> **WHAT IS REQUIRED**:
Search the data for "survey". Return each matching line.

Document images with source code
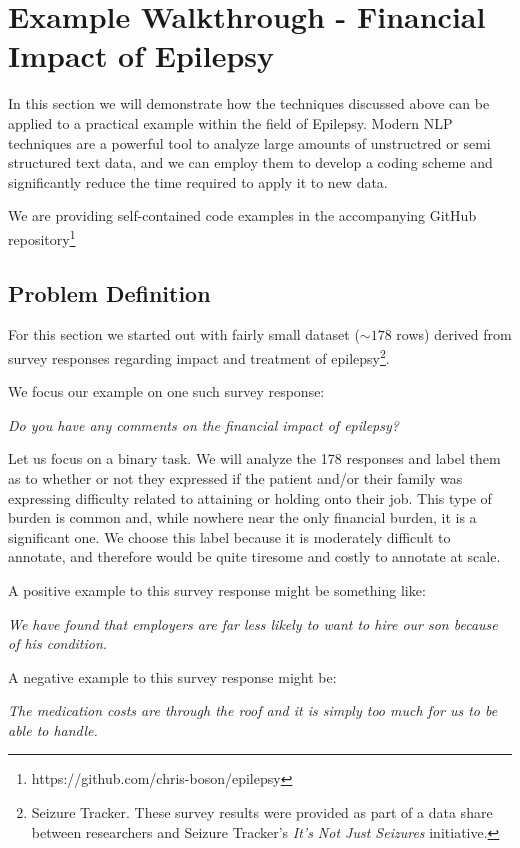 \section{Example Walkthrough - Financial Impact of Epilepsy}

In this section we will demonstrate how the techniques discussed above can be applied to a practical example within the field of Epilepsy.
Modern NLP techniques are a powerful tool to analyze large amounts of unstructred or semi structured text data, and we can employ them to develop a coding scheme and significantly reduce the time required to apply it to new data.

We are providing self-contained code examples in the accompanying GitHub repository\footnote{https://github.com/chris-boson/epilepsy}


\subsection{Problem Definition}
For this section we started out with fairly small dataset ($\sim178$ rows) derived from survey responses regarding impact and treatment of epilepsy\footnote{Seizure Tracker. These survey results were provided as part of a data share between researchers and Seizure Tracker's \textit{It's Not Just Seizures} initiative.}.

We focus our example on one such survey response:
\begin{displayquote}
    \textit{Do you have any comments on the financial impact of epilepsy?}
\end{displayquote}

Let us focus on a binary task. We will analyze the 178 responses and label them as to whether or not they expressed if the patient and/or their family was expressing difficulty related to attaining or holding onto their job. This
type of burden is common and, while nowhere near the only financial burden, it is a significant one. We choose this label because it is moderately difficult to annotate, and therefore would be quite tiresome and costly to annotate at scale.

A positive example to this survey response might be something like:
\begin{displayquote}
    \textit{We have found that employers are far less likely to want to hire our son because of his condition.}
\end{displayquote}

A negative example to this survey response might be:
\begin{displayquote}
    \textit{The medication costs are through the roof and it is simply too much for us to be able to handle.}
\end{displayquote}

> **EXPECTED OUTPUT**:
For this section we started out with fairly small dataset ($\sim178$ rows) derived from survey responses regarding impact and treatment of epilepsy\footnote{Seizure Tracker. These survey results were provided as part of a data share between researchers and Seizure Tracker's \textit{It's Not Just Seizures} initiative.}.
We focus our example on one such survey response:
A positive example to this survey response might be something like:
A negative example to this survey response might be:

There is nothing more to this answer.